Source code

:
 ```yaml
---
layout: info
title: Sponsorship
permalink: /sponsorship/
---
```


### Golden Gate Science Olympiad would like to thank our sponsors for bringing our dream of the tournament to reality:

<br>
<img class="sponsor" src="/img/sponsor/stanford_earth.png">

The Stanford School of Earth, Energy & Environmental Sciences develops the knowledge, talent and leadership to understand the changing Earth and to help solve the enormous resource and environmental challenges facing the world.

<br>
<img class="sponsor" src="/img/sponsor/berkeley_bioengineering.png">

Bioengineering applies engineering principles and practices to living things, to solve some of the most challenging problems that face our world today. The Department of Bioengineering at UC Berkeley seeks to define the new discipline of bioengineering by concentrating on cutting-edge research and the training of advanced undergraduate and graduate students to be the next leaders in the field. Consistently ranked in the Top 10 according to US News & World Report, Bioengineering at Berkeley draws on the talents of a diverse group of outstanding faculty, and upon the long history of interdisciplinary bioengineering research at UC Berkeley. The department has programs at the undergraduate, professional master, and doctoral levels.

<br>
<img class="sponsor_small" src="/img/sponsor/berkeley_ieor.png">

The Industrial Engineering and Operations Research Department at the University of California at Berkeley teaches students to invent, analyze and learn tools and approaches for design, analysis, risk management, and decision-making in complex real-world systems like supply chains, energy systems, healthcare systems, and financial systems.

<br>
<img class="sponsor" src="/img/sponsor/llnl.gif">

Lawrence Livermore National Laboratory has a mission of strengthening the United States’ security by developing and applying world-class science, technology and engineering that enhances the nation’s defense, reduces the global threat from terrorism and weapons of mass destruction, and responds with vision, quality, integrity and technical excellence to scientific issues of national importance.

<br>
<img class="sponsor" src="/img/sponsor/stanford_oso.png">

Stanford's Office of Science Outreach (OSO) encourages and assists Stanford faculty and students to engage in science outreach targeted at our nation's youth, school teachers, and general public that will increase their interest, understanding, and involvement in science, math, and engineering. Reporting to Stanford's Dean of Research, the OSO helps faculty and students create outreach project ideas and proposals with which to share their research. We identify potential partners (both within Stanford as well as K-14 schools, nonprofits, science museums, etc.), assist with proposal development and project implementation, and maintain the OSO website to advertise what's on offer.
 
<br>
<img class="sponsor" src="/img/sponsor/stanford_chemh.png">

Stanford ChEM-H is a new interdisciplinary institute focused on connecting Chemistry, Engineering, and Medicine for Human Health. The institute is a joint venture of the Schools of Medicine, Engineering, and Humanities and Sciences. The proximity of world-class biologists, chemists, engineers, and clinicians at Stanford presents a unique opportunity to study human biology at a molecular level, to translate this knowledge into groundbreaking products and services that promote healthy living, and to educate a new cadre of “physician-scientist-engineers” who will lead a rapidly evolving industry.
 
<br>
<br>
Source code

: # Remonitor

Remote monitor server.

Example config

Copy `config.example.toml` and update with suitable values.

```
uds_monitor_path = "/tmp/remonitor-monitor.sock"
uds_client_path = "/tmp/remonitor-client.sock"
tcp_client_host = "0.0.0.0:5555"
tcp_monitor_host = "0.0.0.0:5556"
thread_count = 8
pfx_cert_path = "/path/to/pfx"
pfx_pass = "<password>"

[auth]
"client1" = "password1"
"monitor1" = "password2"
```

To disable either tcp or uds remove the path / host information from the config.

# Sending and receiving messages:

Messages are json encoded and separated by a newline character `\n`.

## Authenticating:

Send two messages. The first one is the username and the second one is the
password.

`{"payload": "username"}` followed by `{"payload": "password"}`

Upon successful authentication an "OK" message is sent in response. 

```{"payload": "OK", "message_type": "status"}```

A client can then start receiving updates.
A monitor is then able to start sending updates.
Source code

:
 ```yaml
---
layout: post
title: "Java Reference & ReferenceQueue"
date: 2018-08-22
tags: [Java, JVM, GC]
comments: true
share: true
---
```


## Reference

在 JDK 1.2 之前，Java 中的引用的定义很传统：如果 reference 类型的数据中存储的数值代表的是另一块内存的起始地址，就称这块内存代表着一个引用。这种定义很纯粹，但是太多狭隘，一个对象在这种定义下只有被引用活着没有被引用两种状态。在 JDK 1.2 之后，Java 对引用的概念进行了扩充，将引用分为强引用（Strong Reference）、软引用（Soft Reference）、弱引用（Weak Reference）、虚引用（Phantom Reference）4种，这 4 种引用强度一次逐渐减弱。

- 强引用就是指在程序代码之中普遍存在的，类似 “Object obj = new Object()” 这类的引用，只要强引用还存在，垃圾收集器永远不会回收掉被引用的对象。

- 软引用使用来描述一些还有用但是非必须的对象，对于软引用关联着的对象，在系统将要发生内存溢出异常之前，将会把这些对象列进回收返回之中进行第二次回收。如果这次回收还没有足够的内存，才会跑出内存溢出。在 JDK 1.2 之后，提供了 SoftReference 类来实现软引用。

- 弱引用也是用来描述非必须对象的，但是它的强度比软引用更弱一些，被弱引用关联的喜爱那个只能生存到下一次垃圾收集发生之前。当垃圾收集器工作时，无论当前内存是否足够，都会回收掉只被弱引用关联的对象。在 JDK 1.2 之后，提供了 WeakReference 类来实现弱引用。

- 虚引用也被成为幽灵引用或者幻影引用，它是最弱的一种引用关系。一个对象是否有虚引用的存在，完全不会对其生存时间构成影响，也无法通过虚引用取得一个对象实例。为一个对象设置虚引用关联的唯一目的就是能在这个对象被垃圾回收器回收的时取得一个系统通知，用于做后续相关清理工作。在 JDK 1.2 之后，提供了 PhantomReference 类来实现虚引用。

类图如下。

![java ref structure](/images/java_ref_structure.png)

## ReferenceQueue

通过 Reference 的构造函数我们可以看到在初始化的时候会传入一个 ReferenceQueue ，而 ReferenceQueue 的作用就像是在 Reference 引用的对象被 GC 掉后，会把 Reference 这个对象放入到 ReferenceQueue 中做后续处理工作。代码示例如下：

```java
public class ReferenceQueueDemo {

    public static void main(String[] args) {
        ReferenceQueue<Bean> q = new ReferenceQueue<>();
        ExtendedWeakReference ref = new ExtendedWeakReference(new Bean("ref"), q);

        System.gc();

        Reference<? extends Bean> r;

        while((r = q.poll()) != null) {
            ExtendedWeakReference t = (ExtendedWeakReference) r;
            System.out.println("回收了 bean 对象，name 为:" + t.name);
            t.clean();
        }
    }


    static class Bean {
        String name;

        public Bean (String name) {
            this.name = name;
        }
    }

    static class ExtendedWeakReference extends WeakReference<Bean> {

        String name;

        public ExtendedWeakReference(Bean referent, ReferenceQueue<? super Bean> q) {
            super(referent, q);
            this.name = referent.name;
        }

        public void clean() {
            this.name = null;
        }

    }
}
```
────
◆ Exercise requirements: Using the material above, work out how many lines contain the string "username". Give the number only.

◆ Response box: 2